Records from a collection
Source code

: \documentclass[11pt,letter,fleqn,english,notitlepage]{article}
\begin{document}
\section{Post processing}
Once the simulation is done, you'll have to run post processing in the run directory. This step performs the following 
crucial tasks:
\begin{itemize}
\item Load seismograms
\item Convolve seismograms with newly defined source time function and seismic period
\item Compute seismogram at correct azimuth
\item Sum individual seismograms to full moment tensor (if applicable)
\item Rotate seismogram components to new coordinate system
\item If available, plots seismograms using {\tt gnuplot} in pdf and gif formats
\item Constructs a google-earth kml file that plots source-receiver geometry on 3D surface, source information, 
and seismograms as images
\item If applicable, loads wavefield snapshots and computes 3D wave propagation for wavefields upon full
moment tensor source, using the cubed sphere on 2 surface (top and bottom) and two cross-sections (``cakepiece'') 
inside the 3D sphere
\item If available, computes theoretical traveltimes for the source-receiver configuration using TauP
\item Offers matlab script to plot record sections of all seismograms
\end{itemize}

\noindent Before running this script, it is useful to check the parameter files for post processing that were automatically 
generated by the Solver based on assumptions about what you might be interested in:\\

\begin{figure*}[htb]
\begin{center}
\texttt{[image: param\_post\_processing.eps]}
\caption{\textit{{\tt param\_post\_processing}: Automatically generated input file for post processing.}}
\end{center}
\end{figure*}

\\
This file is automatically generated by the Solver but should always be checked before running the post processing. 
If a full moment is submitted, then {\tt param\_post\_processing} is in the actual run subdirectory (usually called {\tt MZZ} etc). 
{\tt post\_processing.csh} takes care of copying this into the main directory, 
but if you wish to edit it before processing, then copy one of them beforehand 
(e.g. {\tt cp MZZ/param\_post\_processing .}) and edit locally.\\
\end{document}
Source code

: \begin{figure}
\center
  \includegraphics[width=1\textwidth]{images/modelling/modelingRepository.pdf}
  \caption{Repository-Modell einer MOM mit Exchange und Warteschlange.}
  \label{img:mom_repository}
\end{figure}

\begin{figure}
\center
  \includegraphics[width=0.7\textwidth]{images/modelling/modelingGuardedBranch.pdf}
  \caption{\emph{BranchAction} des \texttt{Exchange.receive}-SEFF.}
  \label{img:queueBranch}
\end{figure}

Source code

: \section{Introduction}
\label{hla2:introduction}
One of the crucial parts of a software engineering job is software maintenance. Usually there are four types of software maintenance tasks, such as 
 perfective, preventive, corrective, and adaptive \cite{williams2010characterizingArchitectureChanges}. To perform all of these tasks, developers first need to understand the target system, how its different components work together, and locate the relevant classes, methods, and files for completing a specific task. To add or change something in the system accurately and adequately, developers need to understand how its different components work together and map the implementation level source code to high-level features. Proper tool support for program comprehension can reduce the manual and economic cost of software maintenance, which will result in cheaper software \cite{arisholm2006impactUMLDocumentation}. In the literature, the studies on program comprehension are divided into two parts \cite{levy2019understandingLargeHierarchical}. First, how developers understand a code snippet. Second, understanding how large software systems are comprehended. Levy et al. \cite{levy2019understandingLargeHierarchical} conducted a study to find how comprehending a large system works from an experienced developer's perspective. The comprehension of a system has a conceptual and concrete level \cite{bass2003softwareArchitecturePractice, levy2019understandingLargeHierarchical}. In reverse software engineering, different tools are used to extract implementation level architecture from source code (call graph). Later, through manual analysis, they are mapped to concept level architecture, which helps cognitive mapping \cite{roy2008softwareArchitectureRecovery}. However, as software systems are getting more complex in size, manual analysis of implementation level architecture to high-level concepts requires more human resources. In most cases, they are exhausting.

* Problem requirements: Give every entry again in full, precisely as written above.

* Expected answer:
Source code

: \documentclass[11pt,letter,fleqn,english,notitlepage]{article}
\begin{document}
\section{Post processing}
Once the simulation is done, you'll have to run post processing in the run directory. This step performs the following 
crucial tasks:
\begin{itemize}
\item Load seismograms
\item Convolve seismograms with newly defined source time function and seismic period
\item Compute seismogram at correct azimuth
\item Sum individual seismograms to full moment tensor (if applicable)
\item Rotate seismogram components to new coordinate system
\item If available, plots seismograms using {\tt gnuplot} in pdf and gif formats
\item Constructs a google-earth kml file that plots source-receiver geometry on 3D surface, source information, 
and seismograms as images
\item If applicable, loads wavefield snapshots and computes 3D wave propagation for wavefields upon full
moment tensor source, using the cubed sphere on 2 surface (top and bottom) and two cross-sections (``cakepiece'') 
inside the 3D sphere
\item If available, computes theoretical traveltimes for the source-receiver configuration using TauP
\item Offers matlab script to plot record sections of all seismograms
\end{itemize}

\noindent Before running this script, it is useful to check the parameter files for post processing that were automatically 
generated by the Solver based on assumptions about what you might be interested in:\\

\begin{figure*}[htb]
\begin{center}
\texttt{[image: param\_post\_processing.eps]}
\caption{\textit{{\tt param\_post\_processing}: Automatically generated input file for post processing.}}
\end{center}
\end{figure*}

\\
This file is automatically generated by the Solver but should always be checked before running the post processing. 
If a full moment is submitted, then {\tt param\_post\_processing} is in the actual run subdirectory (usually called {\tt MZZ} etc). 
{\tt post\_processing.csh} takes care of copying this into the main directory, 
but if you wish to edit it before processing, then copy one of them beforehand 
(e.g. {\tt cp MZZ/param\_post\_processing .}) and edit locally.\\
\end{document}
Source code

: \begin{figure}
\center
  \includegraphics[width=1\textwidth]{images/modelling/modelingRepository.pdf}
  \caption{Repository-Modell einer MOM mit Exchange und Warteschlange.}
  \label{img:mom_repository}
\end{figure}

\begin{figure}
\center
  \includegraphics[width=0.7\textwidth]{images/modelling/modelingGuardedBranch.pdf}
  \caption{\emph{BranchAction} des \texttt{Exchange.receive}-SEFF.}
  \label{img:queueBranch}
\end{figure}

Source code

: \section{Introduction}
\label{hla2:introduction}
One of the crucial parts of a software engineering job is software maintenance. Usually there are four types of software maintenance tasks, such as 
 perfective, preventive, corrective, and adaptive \cite{williams2010characterizingArchitectureChanges}. To perform all of these tasks, developers first need to understand the target system, how its different components work together, and locate the relevant classes, methods, and files for completing a specific task. To add or change something in the system accurately and adequately, developers need to understand how its different components work together and map the implementation level source code to high-level features. Proper tool support for program comprehension can reduce the manual and economic cost of software maintenance, which will result in cheaper software \cite{arisholm2006impactUMLDocumentation}. In the literature, the studies on program comprehension are divided into two parts \cite{levy2019understandingLargeHierarchical}. First, how developers understand a code snippet. Second, understanding how large software systems are comprehended. Levy et al. \cite{levy2019understandingLargeHierarchical} conducted a study to find how comprehending a large system works from an experienced developer's perspective. The comprehension of a system has a conceptual and concrete level \cite{bass2003softwareArchitecturePractice, levy2019understandingLargeHierarchical}. In reverse software engineering, different tools are used to extract implementation level architecture from source code (call graph). Later, through manual analysis, they are mapped to concept level architecture, which helps cognitive mapping \cite{roy2008softwareArchitectureRecovery}. However, as software systems are getting more complex in size, manual analysis of implementation level architecture to high-level concepts requires more human resources. In most cases, they are exhausting.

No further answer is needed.